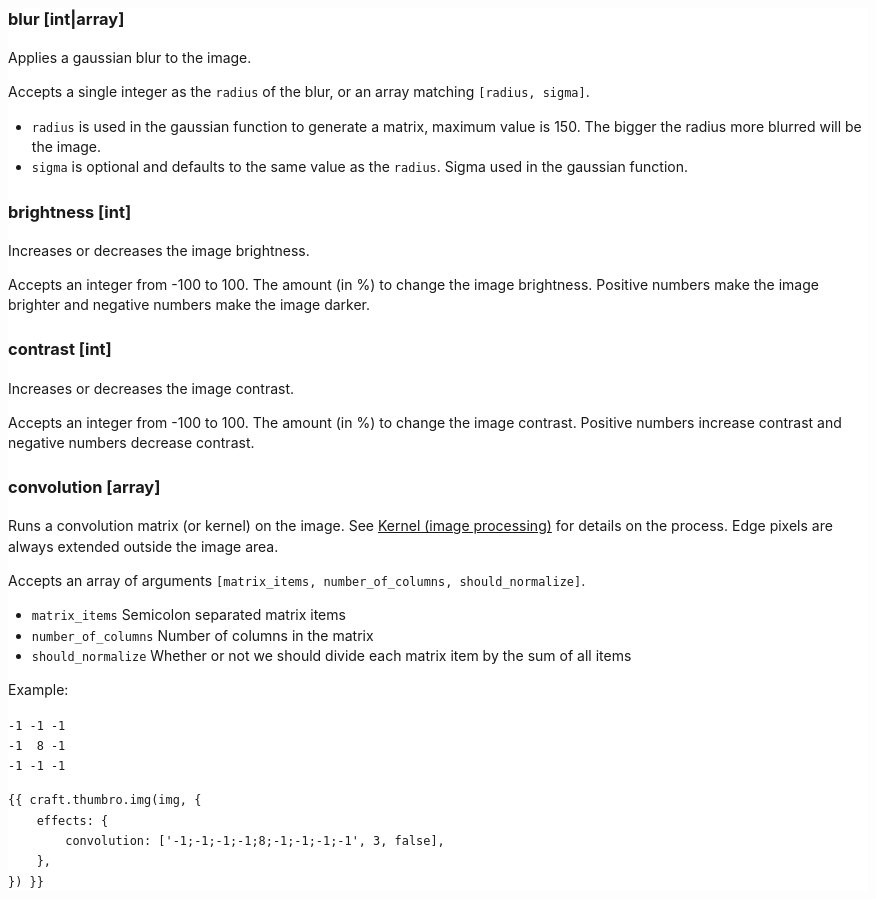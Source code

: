 ### blur [int|array]

Applies a gaussian blur to the image.

Accepts a single integer as the `radius` of the blur, or an array matching 
`[radius, sigma]`.

- `radius` is used in the gaussian function to generate a matrix, maximum value
is 150. The bigger the radius more blurred will be the image.
- `sigma` is optional and defaults to the same value as the `radius`. Sigma used
in the gaussian function.

### brightness [int]

Increases or decreases the image brightness.

Accepts an integer from -100 to 100. The amount (in %) to change the image 
brightness. Positive numbers make the image brighter and negative numbers make 
the image darker.

### contrast [int]

Increases or decreases the image contrast.

Accepts an integer from -100 to 100. The amount (in %) to change the image 
contrast. Positive numbers increase contrast and negative numbers decrease 
contrast.

### convolution [array]

Runs a convolution matrix (or kernel) on the image. See 
[Kernel (image processing)](https://en.wikipedia.org/wiki/Kernel_(image_processing)) 
for details on the process. Edge pixels are always extended outside the image 
area.

Accepts an array of arguments `[matrix_items, number_of_columns, should_normalize]`.

- `matrix_items` Semicolon separated matrix items
- `number_of_columns` Number of columns in the matrix
- `should_normalize` Whether or not we should divide each matrix item by the sum
of all items

Example:

```
-1 -1 -1
-1  8 -1
-1 -1 -1
```

```twig
{{ craft.thumbro.img(img, {
    effects: {
        convolution: ['-1;-1;-1;-1;8;-1;-1;-1;-1', 3, false],
    },
}) }}
```
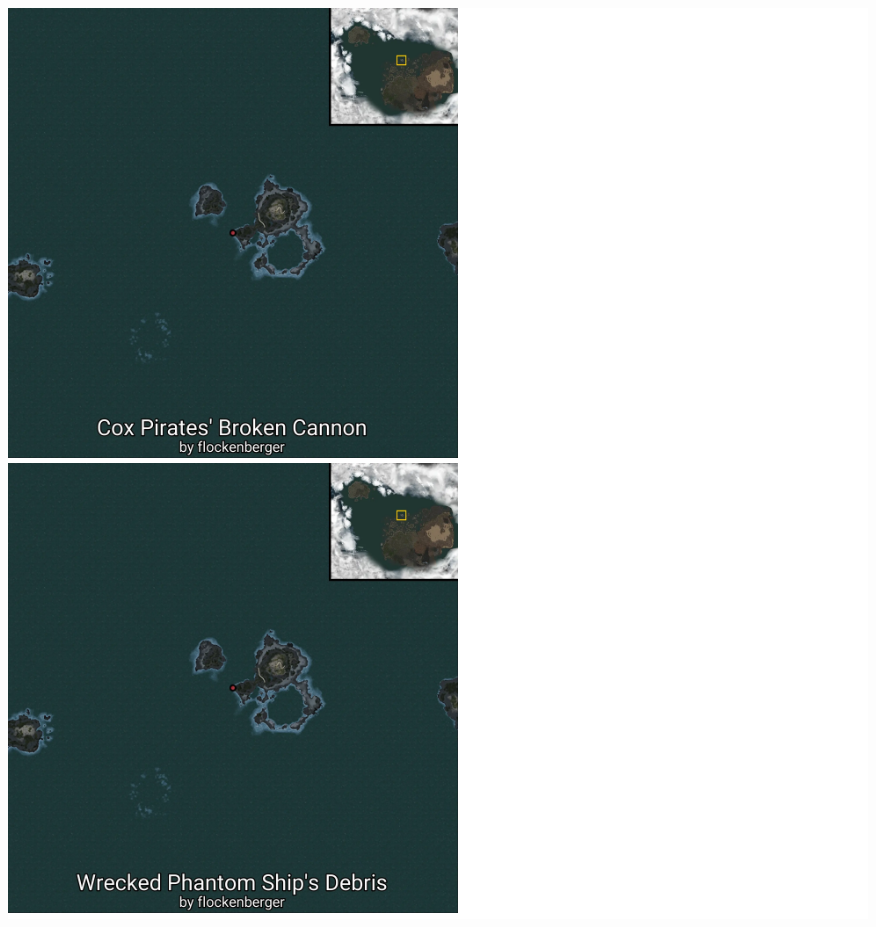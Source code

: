 <img src="./The Great Expedition IV_Cox Pirates' Broken Cannon_Preview.webp" width="450"/> <img src="./The Great Expedition IV_Wrecked Phantom Ship's Debris_Preview.webp" width="450"/> 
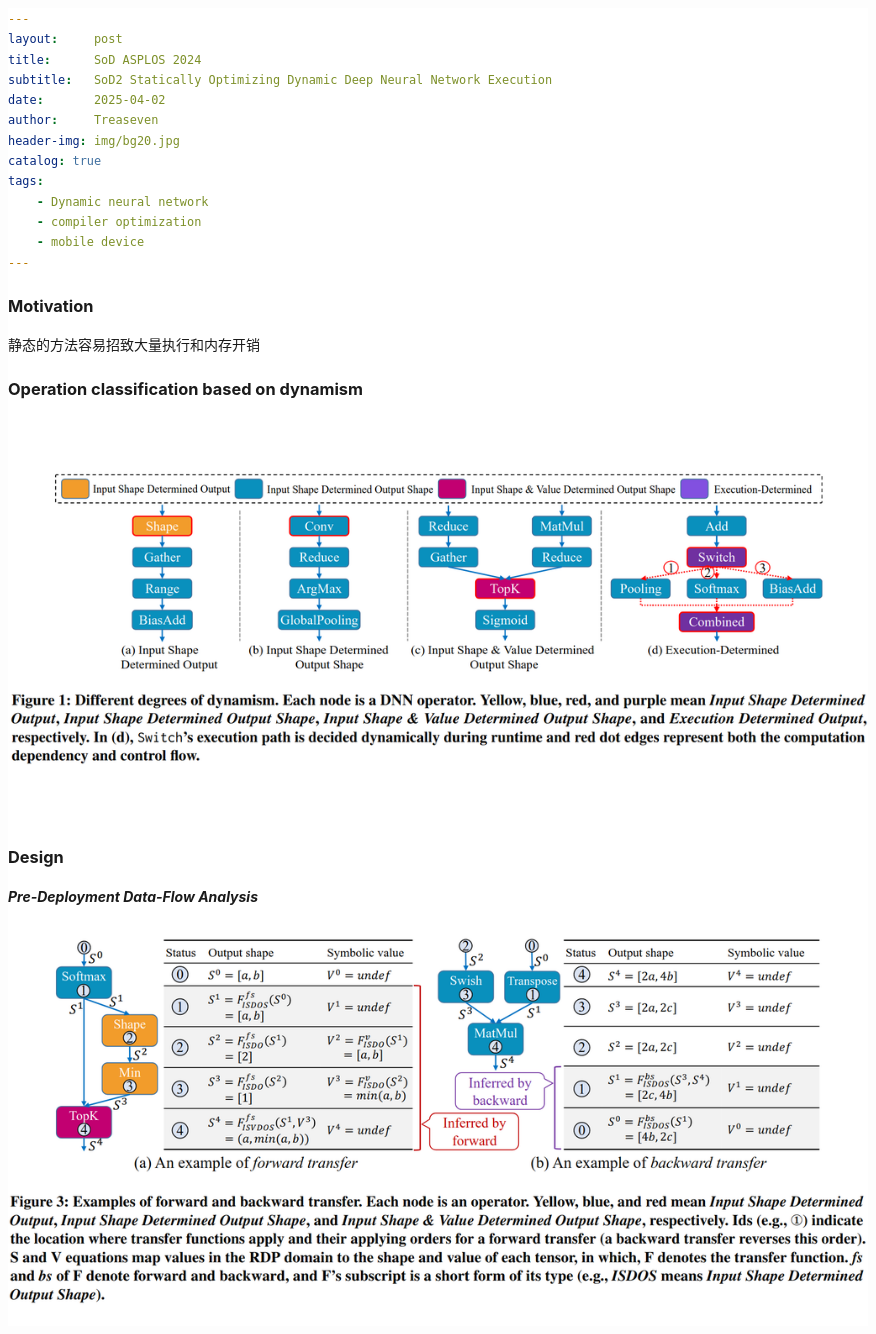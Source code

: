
 ```yaml
---
layout:     post
title:      SoD ASPLOS 2024
subtitle:   SoD2 Statically Optimizing Dynamic Deep Neural Network Execution
date:       2025-04-02
author:     Treaseven
header-img: img/bg20.jpg
catalog: true
tags:
    - Dynamic neural network
    - compiler optimization
    - mobile device
---
```


### Motivation
静态的方法容易招致大量执行和内存开销

### Operation classification based on dynamism

<img width="1000" height="400" src="../img/post-sod-dynamism.png"/>


### Design

***Pre-Deployment Data-Flow Analysis***

<img width="1000" height="400" src="../img/post-sod-example.png"/>
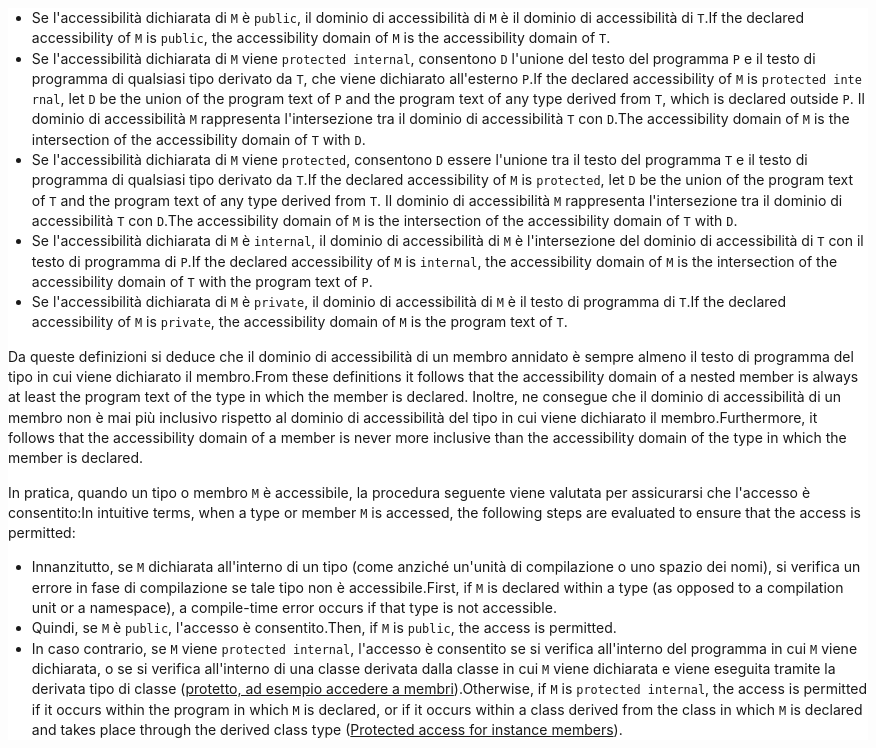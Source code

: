 *  <span data-ttu-id="a2f1a-282">Se l'accessibilità dichiarata di `M` è `public`, il dominio di accessibilità di `M` è il dominio di accessibilità di `T`.</span><span class="sxs-lookup"><span data-stu-id="a2f1a-282">If the declared accessibility of `M` is `public`, the accessibility domain of `M` is the accessibility domain of `T`.</span></span>
*  <span data-ttu-id="a2f1a-283">Se l'accessibilità dichiarata di `M` viene `protected internal`, consentono `D` l'unione del testo del programma `P` e il testo di programma di qualsiasi tipo derivato da `T`, che viene dichiarato all'esterno `P`.</span><span class="sxs-lookup"><span data-stu-id="a2f1a-283">If the declared accessibility of `M` is `protected internal`, let `D` be the union of the program text of `P` and the program text of any type derived from `T`, which is declared outside `P`.</span></span> <span data-ttu-id="a2f1a-284">Il dominio di accessibilità `M` rappresenta l'intersezione tra il dominio di accessibilità `T` con `D`.</span><span class="sxs-lookup"><span data-stu-id="a2f1a-284">The accessibility domain of `M` is the intersection of the accessibility domain of `T` with `D`.</span></span>
*  <span data-ttu-id="a2f1a-285">Se l'accessibilità dichiarata di `M` viene `protected`, consentono `D` essere l'unione tra il testo del programma `T` e il testo di programma di qualsiasi tipo derivato da `T`.</span><span class="sxs-lookup"><span data-stu-id="a2f1a-285">If the declared accessibility of `M` is `protected`, let `D` be the union of the program text of `T` and the program text of any type derived from `T`.</span></span> <span data-ttu-id="a2f1a-286">Il dominio di accessibilità `M` rappresenta l'intersezione tra il dominio di accessibilità `T` con `D`.</span><span class="sxs-lookup"><span data-stu-id="a2f1a-286">The accessibility domain of `M` is the intersection of the accessibility domain of `T` with `D`.</span></span>
*  <span data-ttu-id="a2f1a-287">Se l'accessibilità dichiarata di `M` è `internal`, il dominio di accessibilità di `M` è l'intersezione del dominio di accessibilità di `T` con il testo di programma di `P`.</span><span class="sxs-lookup"><span data-stu-id="a2f1a-287">If the declared accessibility of `M` is `internal`, the accessibility domain of `M` is the intersection of the accessibility domain of `T` with the program text of `P`.</span></span>
*  <span data-ttu-id="a2f1a-288">Se l'accessibilità dichiarata di `M` è `private`, il dominio di accessibilità di `M` è il testo di programma di `T`.</span><span class="sxs-lookup"><span data-stu-id="a2f1a-288">If the declared accessibility of `M` is `private`, the accessibility domain of `M` is the program text of `T`.</span></span>

<span data-ttu-id="a2f1a-289">Da queste definizioni si deduce che il dominio di accessibilità di un membro annidato è sempre almeno il testo di programma del tipo in cui viene dichiarato il membro.</span><span class="sxs-lookup"><span data-stu-id="a2f1a-289">From these definitions it follows that the accessibility domain of a nested member is always at least the program text of the type in which the member is declared.</span></span> <span data-ttu-id="a2f1a-290">Inoltre, ne consegue che il dominio di accessibilità di un membro non è mai più inclusivo rispetto al dominio di accessibilità del tipo in cui viene dichiarato il membro.</span><span class="sxs-lookup"><span data-stu-id="a2f1a-290">Furthermore, it follows that the accessibility domain of a member is never more inclusive than the accessibility domain of the type in which the member is declared.</span></span>

<span data-ttu-id="a2f1a-291">In pratica, quando un tipo o membro `M` è accessibile, la procedura seguente viene valutata per assicurarsi che l'accesso è consentito:</span><span class="sxs-lookup"><span data-stu-id="a2f1a-291">In intuitive terms, when a type or member `M` is accessed, the following steps are evaluated to ensure that the access is permitted:</span></span>

*  <span data-ttu-id="a2f1a-292">Innanzitutto, se `M` dichiarata all'interno di un tipo (come anziché un'unità di compilazione o uno spazio dei nomi), si verifica un errore in fase di compilazione se tale tipo non è accessibile.</span><span class="sxs-lookup"><span data-stu-id="a2f1a-292">First, if `M` is declared within a type (as opposed to a compilation unit or a namespace), a compile-time error occurs if that type is not accessible.</span></span>
*  <span data-ttu-id="a2f1a-293">Quindi, se `M` è `public`, l'accesso è consentito.</span><span class="sxs-lookup"><span data-stu-id="a2f1a-293">Then, if `M` is `public`, the access is permitted.</span></span>
*  <span data-ttu-id="a2f1a-294">In caso contrario, se `M` viene `protected internal`, l'accesso è consentito se si verifica all'interno del programma in cui `M` viene dichiarata, o se si verifica all'interno di una classe derivata dalla classe in cui `M` viene dichiarata e viene eseguita tramite la derivata tipo di classe ([protetto, ad esempio accedere a membri](basic-concepts.md#protected-access-for-instance-members)).</span><span class="sxs-lookup"><span data-stu-id="a2f1a-294">Otherwise, if `M` is `protected internal`, the access is permitted if it occurs within the program in which `M` is declared, or if it occurs within a class derived from the class in which `M` is declared and takes place through the derived class type ([Protected access for instance members](basic-concepts.md#protected-access-for-instance-members)).</span></span>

────────

Return all the material exactly, pictures excluded.

Source code

: ### blur [int|array]

Applies a gaussian blur to the image.

Accepts a single integer as the `radius` of the blur, or an array matching 
`[radius, sigma]`.

- `radius` is used in the gaussian function to generate a matrix, maximum value
is 150. The bigger the radius more blurred will be the image.
- `sigma` is optional and defaults to the same value as the `radius`. Sigma used
in the gaussian function.

### brightness [int]

Increases or decreases the image brightness.

Accepts an integer from -100 to 100. The amount (in %) to change the image 
brightness. Positive numbers make the image brighter and negative numbers make 
the image darker.

### contrast [int]

Increases or decreases the image contrast.

Accepts an integer from -100 to 100. The amount (in %) to change the image 
contrast. Positive numbers increase contrast and negative numbers decrease 
contrast.

### convolution [array]

Runs a convolution matrix (or kernel) on the image. See 
[Kernel (image processing)](https://en.wikipedia.org/wiki/Kernel_(image_processing)) 
for details on the process. Edge pixels are always extended outside the image 
area.

Accepts an array of arguments `[matrix_items, number_of_columns, should_normalize]`.

- `matrix_items` Semicolon separated matrix items
- `number_of_columns` Number of columns in the matrix
- `should_normalize` Whether or not we should divide each matrix item by the sum
of all items

Example:

```
-1 -1 -1
-1  8 -1
-1 -1 -1
```

```twig
{{ craft.thumbro.img(img, {
    effects: {
        convolution: ['-1;-1;-1;-1;8;-1;-1;-1;-1', 3, false],
    },
}) }}
```
Source code

: <img src="./The Great Expedition IV_Cox Pirates' Broken Cannon_Preview.webp" width="450"/> <img src="./The Great Expedition IV_Wrecked Phantom Ship's Debris_Preview.webp" width="450"/> 
Source code

:
 ```yaml
---
layout:     post
title:      SoD ASPLOS 2024
subtitle:   SoD2 Statically Optimizing Dynamic Deep Neural Network Execution
date:       2025-04-02
author:     Treaseven
header-img: img/bg20.jpg
catalog: true
tags:
    - Dynamic neural network
    - compiler optimization
    - mobile device
---
```


### Motivation
静态的方法容易招致大量执行和内存开销

### Operation classification based on dynamism

<img width="1000" height="400" src="../img/post-sod-dynamism.png"/>


### Design

***Pre-Deployment Data-Flow Analysis***

<img width="1000" height="400" src="../img/post-sod-example.png"/>
Source code

: *  <span data-ttu-id="a2f1a-282">Se l'accessibilità dichiarata di `M` è `public`, il dominio di accessibilità di `M` è il dominio di accessibilità di `T`.</span><span class="sxs-lookup"><span data-stu-id="a2f1a-282">If the declared accessibility of `M` is `public`, the accessibility domain of `M` is the accessibility domain of `T`.</span></span>
*  <span data-ttu-id="a2f1a-283">Se l'accessibilità dichiarata di `M` viene `protected internal`, consentono `D` l'unione del testo del programma `P` e il testo di programma di qualsiasi tipo derivato da `T`, che viene dichiarato all'esterno `P`.</span><span class="sxs-lookup"><span data-stu-id="a2f1a-283">If the declared accessibility of `M` is `protected internal`, let `D` be the union of the program text of `P` and the program text of any type derived from `T`, which is declared outside `P`.</span></span> <span data-ttu-id="a2f1a-284">Il dominio di accessibilità `M` rappresenta l'intersezione tra il dominio di accessibilità `T` con `D`.</span><span class="sxs-lookup"><span data-stu-id="a2f1a-284">The accessibility domain of `M` is the intersection of the accessibility domain of `T` with `D`.</span></span>
*  <span data-ttu-id="a2f1a-285">Se l'accessibilità dichiarata di `M` viene `protected`, consentono `D` essere l'unione tra il testo del programma `T` e il testo di programma di qualsiasi tipo derivato da `T`.</span><span class="sxs-lookup"><span data-stu-id="a2f1a-285">If the declared accessibility of `M` is `protected`, let `D` be the union of the program text of `T` and the program text of any type derived from `T`.</span></span> <span data-ttu-id="a2f1a-286">Il dominio di accessibilità `M` rappresenta l'intersezione tra il dominio di accessibilità `T` con `D`.</span><span class="sxs-lookup"><span data-stu-id="a2f1a-286">The accessibility domain of `M` is the intersection of the accessibility domain of `T` with `D`.</span></span>
*  <span data-ttu-id="a2f1a-287">Se l'accessibilità dichiarata di `M` è `internal`, il dominio di accessibilità di `M` è l'intersezione del dominio di accessibilità di `T` con il testo di programma di `P`.</span><span class="sxs-lookup"><span data-stu-id="a2f1a-287">If the declared accessibility of `M` is `internal`, the accessibility domain of `M` is the intersection of the accessibility domain of `T` with the program text of `P`.</span></span>
*  <span data-ttu-id="a2f1a-288">Se l'accessibilità dichiarata di `M` è `private`, il dominio di accessibilità di `M` è il testo di programma di `T`.</span><span class="sxs-lookup"><span data-stu-id="a2f1a-288">If the declared accessibility of `M` is `private`, the accessibility domain of `M` is the program text of `T`.</span></span>

<span data-ttu-id="a2f1a-289">Da queste definizioni si deduce che il dominio di accessibilità di un membro annidato è sempre almeno il testo di programma del tipo in cui viene dichiarato il membro.</span><span class="sxs-lookup"><span data-stu-id="a2f1a-289">From these definitions it follows that the accessibility domain of a nested member is always at least the program text of the type in which the member is declared.</span></span> <span data-ttu-id="a2f1a-290">Inoltre, ne consegue che il dominio di accessibilità di un membro non è mai più inclusivo rispetto al dominio di accessibilità del tipo in cui viene dichiarato il membro.</span><span class="sxs-lookup"><span data-stu-id="a2f1a-290">Furthermore, it follows that the accessibility domain of a member is never more inclusive than the accessibility domain of the type in which the member is declared.</span></span>

<span data-ttu-id="a2f1a-291">In pratica, quando un tipo o membro `M` è accessibile, la procedura seguente viene valutata per assicurarsi che l'accesso è consentito:</span><span class="sxs-lookup"><span data-stu-id="a2f1a-291">In intuitive terms, when a type or member `M` is accessed, the following steps are evaluated to ensure that the access is permitted:</span></span>

*  <span data-ttu-id="a2f1a-292">Innanzitutto, se `M` dichiarata all'interno di un tipo (come anziché un'unità di compilazione o uno spazio dei nomi), si verifica un errore in fase di compilazione se tale tipo non è accessibile.</span><span class="sxs-lookup"><span data-stu-id="a2f1a-292">First, if `M` is declared within a type (as opposed to a compilation unit or a namespace), a compile-time error occurs if that type is not accessible.</span></span>
*  <span data-ttu-id="a2f1a-293">Quindi, se `M` è `public`, l'accesso è consentito.</span><span class="sxs-lookup"><span data-stu-id="a2f1a-293">Then, if `M` is `public`, the access is permitted.</span></span>
*  <span data-ttu-id="a2f1a-294">In caso contrario, se `M` viene `protected internal`, l'accesso è consentito se si verifica all'interno del programma in cui `M` viene dichiarata, o se si verifica all'interno di una classe derivata dalla classe in cui `M` viene dichiarata e viene eseguita tramite la derivata tipo di classe ([protetto, ad esempio accedere a membri](basic-concepts.md#protected-access-for-instance-members)).</span><span class="sxs-lookup"><span data-stu-id="a2f1a-294">Otherwise, if `M` is `protected internal`, the access is permitted if it occurs within the program in which `M` is declared, or if it occurs within a class derived from the class in which `M` is declared and takes place through the derived class type ([Protected access for instance members](basic-concepts.md#protected-access-for-instance-members)).</span></span>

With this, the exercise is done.